Pourquoi souhaite-t-on une belle journée?
Et soudain, la journée n’est plus bonne, mais belle. Dans les courriels comme dans les matinales radio, cette formule de politesse fait florès et interpelle. Le passage de la bonté à la beauté traduit-il un changement de société ? Ou bien un désir de se distinguer à peu de frais?
Par bonté, on entend une forme de bienveillance active envers autrui.
Ce qui est bon est donc, par extension, ce qui veut ou fait du bien à l’autre. Le beau, en revanche, c’est ce qui fait éprouver une émotion esthétique. Si ces deux termes ne sont pas antinomiques, ils se situent sur des registres très différents : le premier est empreint de connotations morales, le second renvoi à quelques chose de plus superficiel.

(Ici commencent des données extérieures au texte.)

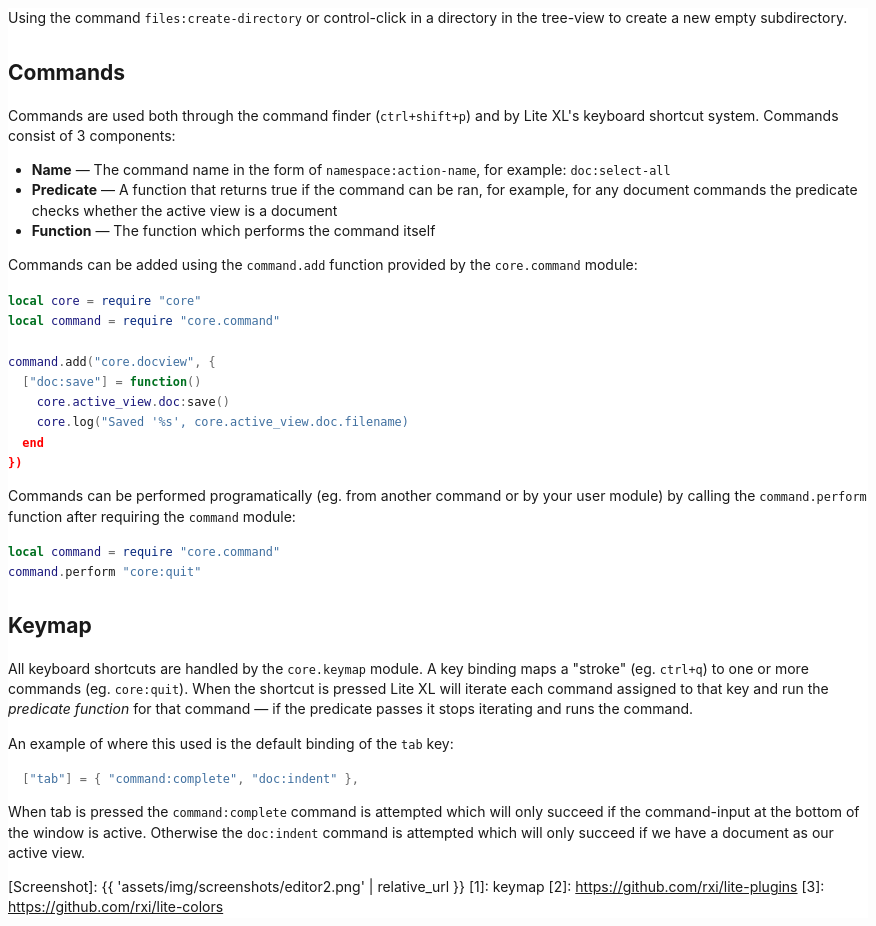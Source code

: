 Using the command `files:create-directory` or control-click in a directory in the
tree-view to create a new empty subdirectory.

## Commands

Commands are used both through the command finder (`ctrl+shift+p`) and
by Lite XL's keyboard shortcut system. Commands consist of 3 components:

* **Name** — The command name in the form of `namespace:action-name`, for
  example: `doc:select-all`
* **Predicate** — A function that returns true if the command can be ran, for
  example, for any document commands the predicate checks whether the active
  view is a document
* **Function** — The function which performs the command itself

Commands can be added using the `command.add` function provided by the
`core.command` module:

```lua
local core = require "core"
local command = require "core.command"

command.add("core.docview", {
  ["doc:save"] = function()
    core.active_view.doc:save()
    core.log("Saved '%s', core.active_view.doc.filename)
  end
})
```

Commands can be performed programatically (eg. from another command or by your
user module) by calling the `command.perform` function after requiring the
`command` module:

```lua
local command = require "core.command"
command.perform "core:quit"
```

## Keymap

All keyboard shortcuts are handled by the `core.keymap` module.
A key binding maps a "stroke" (eg. `ctrl+q`) to one or more commands
(eg. `core:quit`). When the shortcut is pressed Lite XL will iterate each command
assigned to that key and run the *predicate function* for that command — if the
predicate passes it stops iterating and runs the command.

An example of where this used is the default binding of the `tab` key:

``` lua
  ["tab"] = { "command:complete", "doc:indent" },
```

When tab is pressed the `command:complete` command is attempted which will only
succeed if the command-input at the bottom of the window is active. Otherwise
the `doc:indent` command is attempted which will only succeed if we have a
document as our active view.


[Screenshot]: {{ 'assets/img/screenshots/editor2.png' | relative_url }}
[1]: keymap
[2]: https://github.com/rxi/lite-plugins
[3]: https://github.com/rxi/lite-colors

Cependant, la différence de sens entre le bon et le beau explique difficilement pourquoi l’on est soudainement passé de l’un à l’autre. On pourrait hasarder une explication facile sur ce que cela dit du glissement vers une civilisation de la superficialité, désormais préoccupée de l’aspect esthétique de ses journées bien plus que de leur caractère moral. La raison de ce changement est en fait plus simple et moins tragique.
Souhaiter une “belle journée”, de “belles vacances”, c’est déroger aux attentes.
Le caractère inattendu de l’adjectif crée un effet d’emphase et donne l’impression que le mot a été véritablement choisi. C’est une façon de remettre de l’intention dans ses propos, de leur donner plus de sens. Le poids de cette expression vient donc du contraste avec la formule habituelle.
À force d’emplois, “belle journée” finit cependant par perdre son pouvoir, et ne semble rien signaler d’autre que l’effort maladroit du locuteur pour se singulariser. La propagation de cette expression n’est finalement qu’un autre exemple d’une phrase, d’abord idiosyncratique, finalement banale et importune. Et si cette nouvelle manie de nos contemporains vous agace, vous pouvez comme Mylène Farmer chantonner “C’est une belle journée / Je vais me coucher”.